Saturday , November 16 2024

Antibiotics have become ineffective on bacteria that spread pneumonia and typhoid | News India

Image 2024 09 24t121013.995

New Delhi: Currently, antibiotic resistance is increasing across the country, making it difficult to treat diseases like urinary tract infections, blood infections, pneumonia and typhoid. The bacteria that cause these diseases are no longer affected by common antibiotics. This has been revealed in the annual report released by the Antimicrobial Resistance Surveillance Network of the Indian Council of Medical Research-ICMR.

This seventh detailed report by the government has been prepared based on data collected from hospitals and clinics spread across India between 1 January 2023 and 31 December 2023. 99,492 samples were analysed from both public and private healthcare centres to prepare this report. The most important finding of this report is that E. coli bacteria found in ICUs and outpatient departments are resistant to multiple antibiotics. Antibiotics such as cefotaxime, ceftazidime, ciprofloxacin and levofloxacin have been found to be only twenty per cent effective against this bacterium. Similarly, resistance to Klebsiella pneumonia and Pseudomonas aeruginosa, used against pneumonia-causing bacteria, is increasing. Many antibiotics lose their effectiveness over time. For example, piperacillin-tazobactam was 56.8 per cent effective in 2017, but its effectiveness decreased to 42.4 per cent in 2023.

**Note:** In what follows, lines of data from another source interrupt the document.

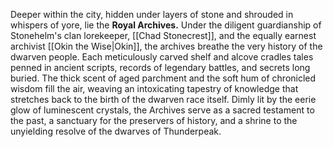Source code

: Deeper within the city, hidden under layers of stone and shrouded in whispers of yore, lie the __Royal Archives.__ Under the diligent guardianship of Stonehelm's clan lorekeeper, [[Chad Stonecrest]], and the equally earnest archivist [[Okin the Wise|Okin]], the archives breathe the very history of the dwarven people. Each meticulously carved shelf and alcove cradles tales penned in ancient scripts, records of legendary battles, and secrets long buried. The thick scent of aged parchment and the soft hum of chronicled wisdom fill the air, weaving an intoxicating tapestry of knowledge that stretches back to the birth of the dwarven race itself. Dimly lit by the eerie glow of luminescent crystals, the Archives serve as a sacred testament to the past, a sanctuary for the preservers of history, and a shrine to the unyielding resolve of the dwarves of Thunderpeak.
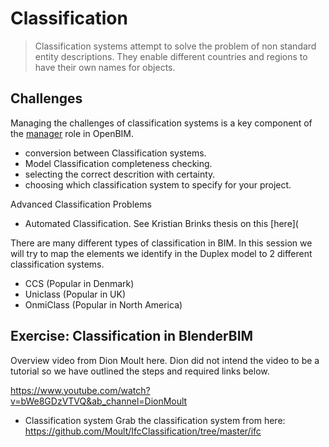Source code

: # Classification

>Classification systems attempt to solve the problem of non standard entity descriptions. They enable different countries and regions to have their own names for objects.

## Challenges
Managing the challenges of classification systems is a key component of the [manager] role in OpenBIM.
* conversion between Classification systems.
* Model Classification completeness checking.
* selecting the correct descrition with certainty.
* choosing which classification system to specify for your project.

Advanced Classification Problems
* Automated Classification. See Kristian Brinks thesis on this [here](

There are many different types of classification in BIM. In this session we will try to map the elements we identify in the Duplex model to 2 different classification systems.

* CCS (Popular in Denmark)
* Uniclass (Popular in UK)
* OnmiClass (Popular in North America)


## Exercise: Classification in BlenderBIM

Overview video from Dion Moult here. Dion did not intend the video to be a tutorial so we have outlined the steps and required links below.

<https://www.youtube.com/watch?v=bWe8GDzVTVQ&ab_channel=DionMoult>

- Classification system
Grab the classification system from here: <https://github.com/Moult/IfcClassification/tree/master/ifc>





[manager]: /41934/Roles/Manager
[modeller]: /41934/Roles/Modeller
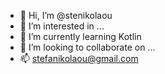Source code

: - 👋 Hi, I’m @stenikolaou
- 👀 I’m interested in ...
- 🌱 I’m currently learning Kotlin 
- 💞️ I’m looking to collaborate on ...
- 📫 stefanikolaou@gmail.com
<!---
stenikolaou/stenikolaou is a ✨ special ✨ repository because its `README.md` (this file) appears on your GitHub profile.
You can click the Preview link to take a look at your changes.
--->
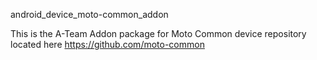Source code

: android_device_moto-common_addon

This is the A-Team Addon package for Moto Common device repository located here
https://github.com/moto-common
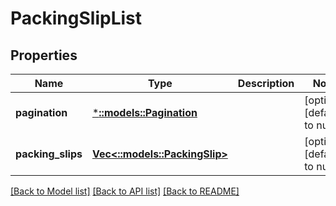 # PackingSlipList

## Properties
Name | Type | Description | Notes
------------ | ------------- | ------------- | -------------
**pagination** | [***::models::Pagination**](Pagination.md) |  | [optional] [default to null]
**packing_slips** | [**Vec<::models::PackingSlip>**](PackingSlip.md) |  | [optional] [default to null]

[[Back to Model list]](../README.md#documentation-for-models) [[Back to API list]](../README.md#documentation-for-api-endpoints) [[Back to README]](../README.md)


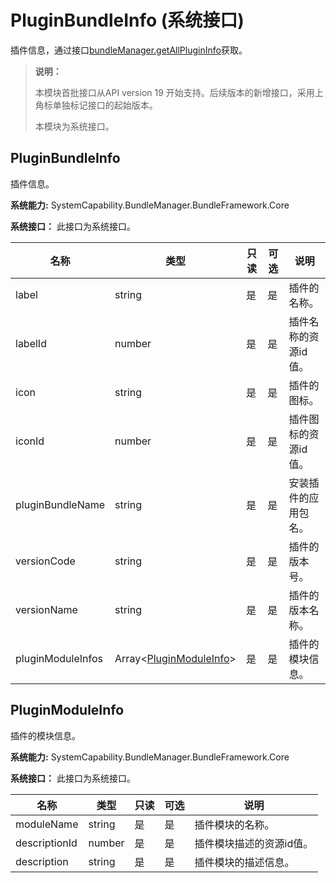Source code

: # PluginBundleInfo (系统接口)

插件信息，通过接口[bundleManager.getAllPluginInfo](js-apis-bundleManager-sys.md#bundlemanagergetallplugininfo19)获取。

> **说明：**
>
> 本模块首批接口从API version 19 开始支持。后续版本的新增接口，采用上角标单独标记接口的起始版本。
>
> 本模块为系统接口。

## PluginBundleInfo
插件信息。

**系统能力:** SystemCapability.BundleManager.BundleFramework.Core
 
**系统接口：** 此接口为系统接口。

| 名称           | 类型   | 只读 | 可选 | 说明           |
| -------------- | ------ | ---- | ---- | -------------- |
| label   | string | 是   | 是   | 插件的名称。   |
| labelId   | number | 是   | 是   | 插件名称的资源id值。   |
| icon   | string | 是   | 是   | 插件的图标。   |
| iconId   | number | 是   | 是   | 插件图标的资源id值。   |
| pluginBundleName   | string | 是   | 是   | 安装插件的应用包名。   |
| versionCode   | string | 是   | 是   | 插件的版本号。   |
| versionName   | string | 是   | 是   | 插件的版本名称。   |
| pluginModuleInfos   | Array<[PluginModuleInfo](js-apis-bundleManager-pluginBundleInfo-sys.md#pluginmoduleinfo)> | 是   | 是   | 插件的模块信息。   |

## PluginModuleInfo
插件的模块信息。

**系统能力:** SystemCapability.BundleManager.BundleFramework.Core

**系统接口：** 此接口为系统接口。

| 名称           | 类型   | 只读 | 可选 | 说明           |
| -------------- | ------ | ---- | ---- | -------------- |
| moduleName   | string | 是   | 是   |  插件模块的名称。  |
| descriptionId   | number | 是   | 是   |  插件模块描述的资源id值。  |
| description   | string | 是   | 是   |  插件模块的描述信息。  |
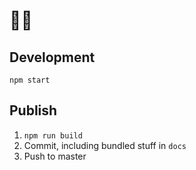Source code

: # 🧑‍🎄
## Development
`npm start`

## Publish
1. `npm run build`
2. Commit, including bundled stuff in `docs`
3. Push to master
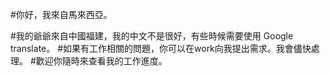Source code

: #你好，我來自馬來西亞。

#我的爺爺來自中國福建，我的中文不是很好，有些時候需要使用 Google translate。
#如果有工作相關的問題，你可以在work向我提出需求。我會儘快處理。
#歡迎你隨時來查看我的工作進度。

Commonly used antibiotics such as amikacin and meropenem are also losing their ability to fight bacterial infections effectively. ICMR researchers have found that Salmonella typhi, the bacterium that causes gastroenteritis, has developed more than 95 per cent resistance to fluoroquinolones used to treat its infections. The report emphasises the need for urgent action against growing resistance to antibiotics and strict controls on the use of antibiotics.

The report cautions against misuse of crucial antibiotics in the agriculture sector which is leading to the worsening of the resistance problem. The report urges strict measures to maintain the effectiveness of antibiotics essential for the maintenance of human and animal health. An earlier survey by the National Centre for Disease Control under the aegis of the Union Health Ministry found that bacteria are resistant to nearly half of the antibiotics prescribed in India.